Sucktown, Alaska, by Craig Dirkes (May 1, Switch Press)
Confession: any YA set in Alaska automatically jumps onto my to-read list. This one stars Eddie, an 18-year-old boy who’s looking for an adventure and a second chance, and finds potential for both in remote Kusko, Alaska, where he has secured a job as a journalist. But when his new home doesn’t quite live up to expectations, Eddie gets even more desperate to get out than he’d been to get in. Too bad he can’t afford to leave. At least not without getting up to some serious no-good to buy his way out…
Girl Out of Water, by Laura Silverman (May 1, Sourcebooks)
Anise can’t wait for summer with her friends, their final one spent surfing together before their lives begin splitting off for good. Then her aunt’s accident forces Anise’s father to move to Nebraska for the summer to care for her kids, bringing Anise with him, no matter what she wants. But leaving surfing, her best friends, and the guy who was maybe turning into more than a friend turns out not to be so bad when she replaces them with skateboarding, bonding with family, and Lincoln, a hot boarder who easily steals her heart. The girl has definitely been taken out of Santa Cruz, but how much of Santa Cruz has been taken out of the girl?

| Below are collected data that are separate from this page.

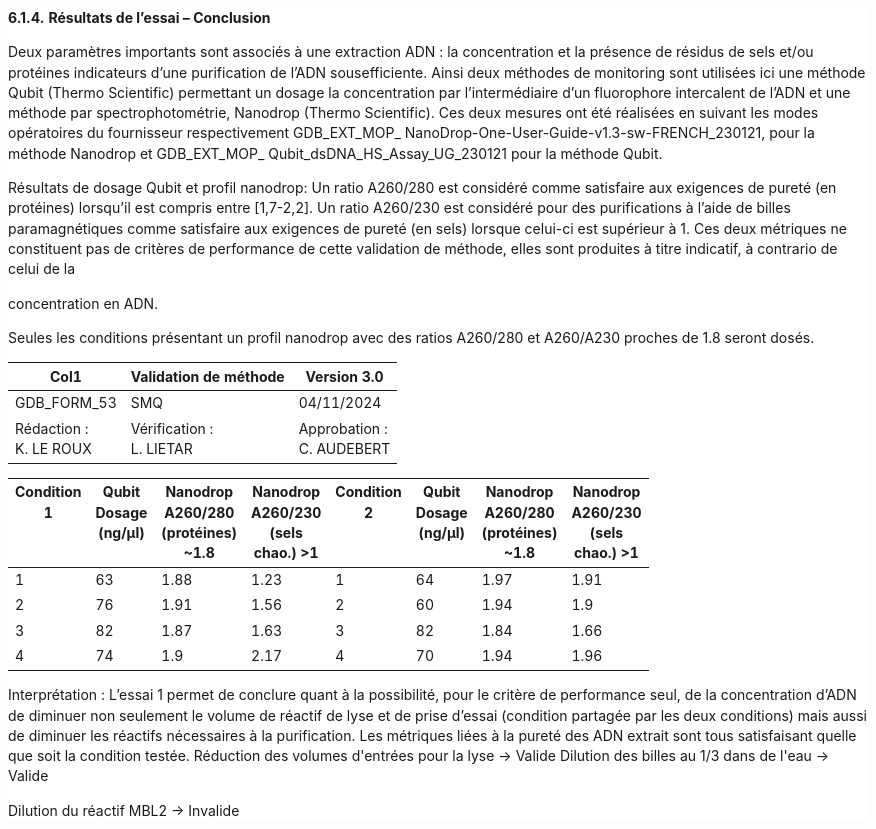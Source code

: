 **6.1.4.** **Résultats de l’essai – Conclusion**

Deux paramètres importants sont associés à une extraction ADN : la concentration et la
présence de résidus de sels et/ou protéines indicateurs d’une purification de l’ADN sousefficiente. Ainsi deux méthodes de monitoring sont utilisées ici une méthode Qubit (Thermo
Scientific) permettant un dosage la concentration par l’intermédiaire d’un fluorophore
intercalent de l’ADN et une méthode par spectrophotométrie, Nanodrop (Thermo Scientific).
Ces deux mesures ont été réalisées en suivant les modes opératoires du fournisseur
respectivement GDB_EXT_MOP_ NanoDrop-One-User-Guide-v1.3-sw-FRENCH_230121,
pour la méthode Nanodrop et GDB_EXT_MOP_ Qubit_dsDNA_HS_Assay_UG_230121 pour
la méthode Qubit.

Résultats de dosage Qubit et profil nanodrop:
Un ratio A260/280 est considéré comme satisfaire aux exigences de pureté (en protéines)
lorsqu’il est compris entre [1,7-2,2]. Un ratio A260/230 est considéré pour des purifications à
l’aide de billes paramagnétiques comme satisfaire aux exigences de pureté (en sels) lorsque
celui-ci est supérieur à 1. Ces deux métriques ne constituent pas de critères de performance
de cette validation de méthode, elles sont produites à titre indicatif, à contrario de celui de la

concentration en ADN.

Seules les conditions présentant un profil nanodrop avec des ratios A260/280 et A260/A230
proches de 1.8 seront dosés.

|Col1|Validation de méthode|Version 3.0|
|---|---|---|
|GDB_FORM_53|SMQ|04/11/2024|
|Rédaction :<br>K. LE ROUX|Vérification :<br>L. LIETAR|Approbation :<br>C. AUDEBERT|











|Condition<br>1|Qubit<br>Dosage<br>(ng/µl)|Nanodrop<br>A260/280<br>(protéines)<br>~1.8|Nanodrop<br>A260/230<br>(sels<br>chao.) >1|Condition<br>2|Qubit<br>Dosage<br>(ng/µl)|Nanodrop<br>A260/280<br>(protéines)<br>~1.8|Nanodrop<br>A260/230<br>(sels<br>chao.) >1|
|---|---|---|---|---|---|---|---|
|1|63|1.88|1.23|1|64|1.97|1.91|
|2|76|1.91|1.56|2|60|1.94|1.9|
|3|82|1.87|1.63|3|82|1.84|1.66|
|4|74|1.9|2.17|4|70|1.94|1.96|


Interprétation : L’essai 1 permet de conclure quant à la possibilité, pour le critère de
performance seul, de la concentration d’ADN de diminuer non seulement le volume de réactif
de lyse et de prise d’essai (condition partagée par les deux conditions) mais aussi de diminuer
les réactifs nécessaires à la purification. Les métriques liées à la pureté des ADN extrait sont
tous satisfaisant quelle que soit la condition testée.
Réduction des volumes d'entrées pour la lyse → Valide
Dilution des billes au 1/3 dans de l'eau → Valide

Dilution du réactif MBL2 → Invalide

Girl on the Verge, by Pintip Dunn (June 27, Kensington)
It’s hard for Kanchana to feel like she fits in, being a Thai girl in a predominantly white Kansan school and neighborhood, but it’s not like she’s looking to seamlessly blend; she just wants to find a way to balance her two cultures. When her mother takes in a girl named Shelly, Kan feels she has finally found her calling in helping the newbie fit in. But her desire to balance straddling two worlds and her aim to help Shelly fit in collide when Shelly gets a little too close to Kan’s life, coveting everything she has and trying to step into her shoes, and leaving Kan to examine exactly who Shelly is, what that means for her, and what it means for her future.